4. Measurement Results and Analysis

4.1. Component Functionality Testing

A set of test platforms is built to verify the above design process. The test system flow chart is shown in Figure 9, in which RCR is directly connected to a VNA through a coaxial cable. The incoming and outgoing pagoda joints are 3D printed. The pagoda joints is 3D printed from PLA (polylactic acid) and tightly connected to the substrate with sealant. Due to manufacturing tolerances and welded joint losses, the actual resonant frequency slightly deviates from the theoretical value.
When the sensing area changes from air (unloaded) to loaded PDMS, the resonant frequency point will decrease due to the increase in dielectric constant. The theory is based on (1). Subsequently, Figure 10 illustrates the frequency shifts of the RCR under varying concentrations of acetone and ethanol gases. Given ethanol’s significantly lower volatility than acetone, distinct total gas flow rates were applied to achieve target ethanol concentrations: 600 mL/min for ethanol testing versus 300 mL/min for acetone testing. Consequently, the initial resonance frequencies differed slightly between these two test conditions. As shown in Figure 10a,b, LabVIEW real-time recordings capture the RCR’s frequency shift during acetone (ethanol) exposure. When the RCR is in the environment of acetone (ethanol) with different concentrations, the resonance frequency shifts to different degrees. The deviation is proportional to the concentration of acetone (ethanol). This is because the higher the concentration of VOCs, the greater the adsorption degree of PDMS. A maximum frequency shift of 78 MHz was observed in RCR under acetone saturation.
Through the above experiments, the designed RCR demonstrates its capability to quantify varying concentrations of VOCs. However, practical deployment remains challenging due to its reliance on an expensive VNA. Therefore, solutions for signal detection have become crucial. The proposed demodulation network provides a feasible alternative solution for measurement.
Given that the designed multiport demodulation network is an integrated structure, it was imperative to evaluate the functionality of both the six-port demodulation network and the rat-race coupler prior to conducting tests. Figure 11 shows the physical implementation of the six-port demodulation network and the rat-race coupler. This network was characterized using a VNA. The corresponding measurement results are illustrated in Figure 12. Within the operational frequency band of 8.1 GHz to 8.5 GHz, the phase differences between respective ports align with theoretical expectations.
However, due to substrate material properties and design tolerances, the reflection coefficients of Ports P3/P4 and P5/P6 exhibit minor deviations from theoretical values.

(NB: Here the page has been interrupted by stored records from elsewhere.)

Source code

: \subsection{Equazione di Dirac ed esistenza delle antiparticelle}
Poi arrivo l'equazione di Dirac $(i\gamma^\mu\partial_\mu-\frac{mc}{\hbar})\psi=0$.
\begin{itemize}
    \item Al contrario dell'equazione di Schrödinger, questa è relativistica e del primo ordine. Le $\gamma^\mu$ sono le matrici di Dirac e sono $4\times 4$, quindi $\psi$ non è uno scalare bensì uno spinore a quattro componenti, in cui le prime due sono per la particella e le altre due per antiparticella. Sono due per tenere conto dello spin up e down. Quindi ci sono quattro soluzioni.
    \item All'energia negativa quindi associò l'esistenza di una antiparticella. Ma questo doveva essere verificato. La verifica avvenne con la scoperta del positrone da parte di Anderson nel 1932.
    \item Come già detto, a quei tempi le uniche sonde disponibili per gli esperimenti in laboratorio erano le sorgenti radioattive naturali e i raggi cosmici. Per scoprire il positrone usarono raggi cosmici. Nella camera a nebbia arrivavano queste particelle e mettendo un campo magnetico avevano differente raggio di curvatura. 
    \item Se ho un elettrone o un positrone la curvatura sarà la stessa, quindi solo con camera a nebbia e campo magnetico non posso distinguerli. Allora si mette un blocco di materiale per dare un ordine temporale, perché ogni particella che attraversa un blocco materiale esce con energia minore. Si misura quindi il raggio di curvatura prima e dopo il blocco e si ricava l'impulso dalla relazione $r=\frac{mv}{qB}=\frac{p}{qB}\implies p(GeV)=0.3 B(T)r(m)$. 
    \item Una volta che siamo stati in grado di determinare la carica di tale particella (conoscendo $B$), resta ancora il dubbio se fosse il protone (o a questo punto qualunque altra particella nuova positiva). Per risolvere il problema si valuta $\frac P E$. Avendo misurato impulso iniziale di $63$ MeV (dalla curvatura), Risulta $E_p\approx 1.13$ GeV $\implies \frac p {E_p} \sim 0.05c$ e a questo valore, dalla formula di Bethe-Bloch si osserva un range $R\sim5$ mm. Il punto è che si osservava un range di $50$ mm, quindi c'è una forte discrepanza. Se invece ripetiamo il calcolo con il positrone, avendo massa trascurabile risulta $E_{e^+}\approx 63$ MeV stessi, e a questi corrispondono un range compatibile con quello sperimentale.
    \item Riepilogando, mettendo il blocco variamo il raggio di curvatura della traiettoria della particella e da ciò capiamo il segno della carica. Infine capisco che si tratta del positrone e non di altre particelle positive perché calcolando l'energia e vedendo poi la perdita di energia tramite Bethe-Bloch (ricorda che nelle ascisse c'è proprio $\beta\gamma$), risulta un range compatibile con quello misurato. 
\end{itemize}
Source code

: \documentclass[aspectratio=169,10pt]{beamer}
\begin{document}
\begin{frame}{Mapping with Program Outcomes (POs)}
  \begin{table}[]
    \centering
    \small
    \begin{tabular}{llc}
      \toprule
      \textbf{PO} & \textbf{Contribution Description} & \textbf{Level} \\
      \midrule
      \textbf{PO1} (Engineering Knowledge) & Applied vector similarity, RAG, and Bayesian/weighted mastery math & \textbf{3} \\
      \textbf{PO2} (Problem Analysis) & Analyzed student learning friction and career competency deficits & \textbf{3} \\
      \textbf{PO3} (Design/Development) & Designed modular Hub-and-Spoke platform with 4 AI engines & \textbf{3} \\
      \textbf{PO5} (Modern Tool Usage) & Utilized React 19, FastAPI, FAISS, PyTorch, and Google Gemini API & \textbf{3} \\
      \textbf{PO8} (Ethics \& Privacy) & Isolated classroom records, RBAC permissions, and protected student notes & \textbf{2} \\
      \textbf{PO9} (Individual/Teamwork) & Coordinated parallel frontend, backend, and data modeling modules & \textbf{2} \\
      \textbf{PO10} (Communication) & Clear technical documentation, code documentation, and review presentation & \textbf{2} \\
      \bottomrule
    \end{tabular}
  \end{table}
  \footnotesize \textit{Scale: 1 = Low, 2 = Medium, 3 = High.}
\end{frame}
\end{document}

This discrepancy does not compromise the overall demodulation functionality of the network. To mitigate potential impacts from excessive assembly and soldering on the test system integrity, all components were interconnected using microstrip lines in subsequent testing phases. This configuration forms an integrated RF transmission path, with the exception of the REF and DUT substrates (designated S2), which are mechanically fastened to the main substrate using screws.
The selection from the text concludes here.